# Displaced Poisson distribution

(Redirected from Displaced Poisson)
${\displaystyle P(X=n)={\begin{cases}e^{-\lambda }{\dfrac {\lambda ^{n+r}}{\left(n+r\right)!}}\cdot {\dfrac {1}{I\left(r,\lambda \right)}},\quad n=0,1,2,\ldots &{\text{if }}r\geq 0\\[10pt]e^{-\lambda }{\dfrac {\lambda ^{n+r}}{\left(n+r\right)!}}\cdot {\dfrac {1}{I\left(r+s,\lambda \right)}},\quad n=s,s+1,s+2,\ldots &{\text{otherwise}}\end{cases}}}$
where ${\displaystyle \lambda >0}$ and r is a new parameter; the Poisson distribution is recovered at r = 0. Here ${\displaystyle I\left(\cdot ,\cdot \right)}$ is the incomplete gamma function and s is the integral part of r.
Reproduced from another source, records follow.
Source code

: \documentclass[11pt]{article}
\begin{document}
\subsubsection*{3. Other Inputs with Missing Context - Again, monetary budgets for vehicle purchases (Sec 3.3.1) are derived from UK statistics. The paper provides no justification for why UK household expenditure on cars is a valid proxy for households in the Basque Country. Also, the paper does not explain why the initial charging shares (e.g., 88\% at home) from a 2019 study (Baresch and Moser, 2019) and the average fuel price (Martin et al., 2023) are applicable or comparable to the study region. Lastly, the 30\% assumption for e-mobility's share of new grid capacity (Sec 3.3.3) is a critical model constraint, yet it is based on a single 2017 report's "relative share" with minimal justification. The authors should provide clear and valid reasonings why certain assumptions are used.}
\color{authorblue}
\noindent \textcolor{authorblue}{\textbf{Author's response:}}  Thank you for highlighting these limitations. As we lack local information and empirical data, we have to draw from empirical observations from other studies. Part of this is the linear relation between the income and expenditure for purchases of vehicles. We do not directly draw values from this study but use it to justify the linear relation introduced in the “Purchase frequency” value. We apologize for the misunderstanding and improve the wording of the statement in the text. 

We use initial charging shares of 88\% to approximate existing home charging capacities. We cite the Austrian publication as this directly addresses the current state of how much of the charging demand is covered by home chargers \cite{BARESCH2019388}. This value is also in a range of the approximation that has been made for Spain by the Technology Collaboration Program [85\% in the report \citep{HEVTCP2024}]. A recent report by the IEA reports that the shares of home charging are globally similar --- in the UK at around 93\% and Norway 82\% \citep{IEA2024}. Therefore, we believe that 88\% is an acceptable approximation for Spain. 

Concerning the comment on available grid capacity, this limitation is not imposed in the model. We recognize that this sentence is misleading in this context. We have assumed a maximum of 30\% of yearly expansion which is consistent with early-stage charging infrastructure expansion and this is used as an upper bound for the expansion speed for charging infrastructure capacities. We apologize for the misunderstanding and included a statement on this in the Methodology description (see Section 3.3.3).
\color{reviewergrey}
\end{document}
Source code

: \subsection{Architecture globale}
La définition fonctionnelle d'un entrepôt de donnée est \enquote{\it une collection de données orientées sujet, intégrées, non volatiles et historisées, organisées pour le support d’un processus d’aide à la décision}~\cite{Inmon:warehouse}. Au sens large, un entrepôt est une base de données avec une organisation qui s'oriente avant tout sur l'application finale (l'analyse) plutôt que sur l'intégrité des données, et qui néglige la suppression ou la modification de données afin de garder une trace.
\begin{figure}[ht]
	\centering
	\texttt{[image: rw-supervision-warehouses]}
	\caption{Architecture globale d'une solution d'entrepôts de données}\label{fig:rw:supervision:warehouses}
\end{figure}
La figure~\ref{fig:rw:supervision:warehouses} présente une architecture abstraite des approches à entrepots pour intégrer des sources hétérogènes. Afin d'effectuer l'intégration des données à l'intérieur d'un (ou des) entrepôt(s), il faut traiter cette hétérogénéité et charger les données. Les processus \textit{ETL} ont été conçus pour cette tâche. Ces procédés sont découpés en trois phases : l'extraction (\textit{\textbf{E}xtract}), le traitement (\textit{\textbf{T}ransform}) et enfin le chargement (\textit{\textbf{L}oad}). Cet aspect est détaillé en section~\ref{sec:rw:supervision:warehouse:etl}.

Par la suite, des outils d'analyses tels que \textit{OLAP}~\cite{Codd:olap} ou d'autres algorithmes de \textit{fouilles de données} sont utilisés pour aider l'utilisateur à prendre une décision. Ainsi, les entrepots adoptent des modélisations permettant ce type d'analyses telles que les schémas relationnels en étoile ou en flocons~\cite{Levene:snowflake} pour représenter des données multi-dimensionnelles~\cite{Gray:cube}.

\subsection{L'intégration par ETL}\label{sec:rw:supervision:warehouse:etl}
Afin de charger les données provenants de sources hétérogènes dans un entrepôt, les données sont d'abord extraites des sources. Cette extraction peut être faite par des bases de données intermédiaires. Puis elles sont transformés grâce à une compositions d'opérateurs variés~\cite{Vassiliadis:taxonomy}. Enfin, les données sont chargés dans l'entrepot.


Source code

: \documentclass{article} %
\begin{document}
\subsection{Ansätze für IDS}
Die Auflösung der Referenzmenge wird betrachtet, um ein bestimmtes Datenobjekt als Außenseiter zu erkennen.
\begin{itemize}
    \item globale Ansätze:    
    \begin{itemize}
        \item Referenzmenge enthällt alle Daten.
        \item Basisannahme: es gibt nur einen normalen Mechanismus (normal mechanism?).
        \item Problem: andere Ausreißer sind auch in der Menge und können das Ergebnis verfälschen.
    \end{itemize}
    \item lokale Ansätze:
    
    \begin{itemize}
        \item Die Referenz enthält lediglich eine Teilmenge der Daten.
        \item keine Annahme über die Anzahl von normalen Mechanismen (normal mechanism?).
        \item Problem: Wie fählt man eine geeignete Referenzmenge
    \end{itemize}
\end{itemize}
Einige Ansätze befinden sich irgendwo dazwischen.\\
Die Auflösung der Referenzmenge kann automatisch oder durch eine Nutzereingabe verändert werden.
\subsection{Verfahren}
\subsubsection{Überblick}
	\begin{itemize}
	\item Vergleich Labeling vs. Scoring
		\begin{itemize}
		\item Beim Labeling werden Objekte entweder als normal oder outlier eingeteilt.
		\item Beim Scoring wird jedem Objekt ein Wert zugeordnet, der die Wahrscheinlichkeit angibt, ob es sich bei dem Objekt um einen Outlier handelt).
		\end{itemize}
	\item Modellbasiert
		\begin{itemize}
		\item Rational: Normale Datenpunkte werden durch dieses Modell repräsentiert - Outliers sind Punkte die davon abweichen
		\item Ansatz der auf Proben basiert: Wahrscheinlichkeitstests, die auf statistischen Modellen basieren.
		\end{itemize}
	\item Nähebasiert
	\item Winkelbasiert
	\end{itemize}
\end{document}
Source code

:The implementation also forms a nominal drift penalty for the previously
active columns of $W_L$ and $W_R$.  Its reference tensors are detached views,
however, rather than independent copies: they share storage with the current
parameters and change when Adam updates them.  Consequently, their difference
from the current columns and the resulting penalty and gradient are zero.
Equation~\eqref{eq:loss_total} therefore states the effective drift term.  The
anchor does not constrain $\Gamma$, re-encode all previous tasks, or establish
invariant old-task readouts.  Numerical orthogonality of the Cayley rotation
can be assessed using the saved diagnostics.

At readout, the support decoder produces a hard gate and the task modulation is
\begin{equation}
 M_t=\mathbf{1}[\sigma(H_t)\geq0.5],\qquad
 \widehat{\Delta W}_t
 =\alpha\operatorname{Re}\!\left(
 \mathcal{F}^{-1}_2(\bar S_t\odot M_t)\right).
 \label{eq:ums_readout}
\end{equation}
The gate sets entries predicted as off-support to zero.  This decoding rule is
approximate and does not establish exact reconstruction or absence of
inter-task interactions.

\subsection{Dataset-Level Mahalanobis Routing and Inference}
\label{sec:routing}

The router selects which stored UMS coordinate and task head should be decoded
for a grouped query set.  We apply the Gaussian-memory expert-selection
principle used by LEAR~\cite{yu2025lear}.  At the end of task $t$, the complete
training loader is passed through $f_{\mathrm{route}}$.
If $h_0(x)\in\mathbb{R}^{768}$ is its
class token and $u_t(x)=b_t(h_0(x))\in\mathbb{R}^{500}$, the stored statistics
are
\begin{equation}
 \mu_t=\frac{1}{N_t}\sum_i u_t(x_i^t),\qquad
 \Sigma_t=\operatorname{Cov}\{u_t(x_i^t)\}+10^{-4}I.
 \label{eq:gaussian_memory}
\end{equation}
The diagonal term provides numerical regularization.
The motivation given by Staff[1] is that the ratio of successive probabilities in the Poisson distribution (that is ${\displaystyle P(X=n)/P(X=n-1)}$) is given by ${\displaystyle \lambda /n}$ for ${\displaystyle n>0}$ and the displaced Poisson generalizes this ratio to ${\displaystyle \lambda /\left(n+r\right)}$.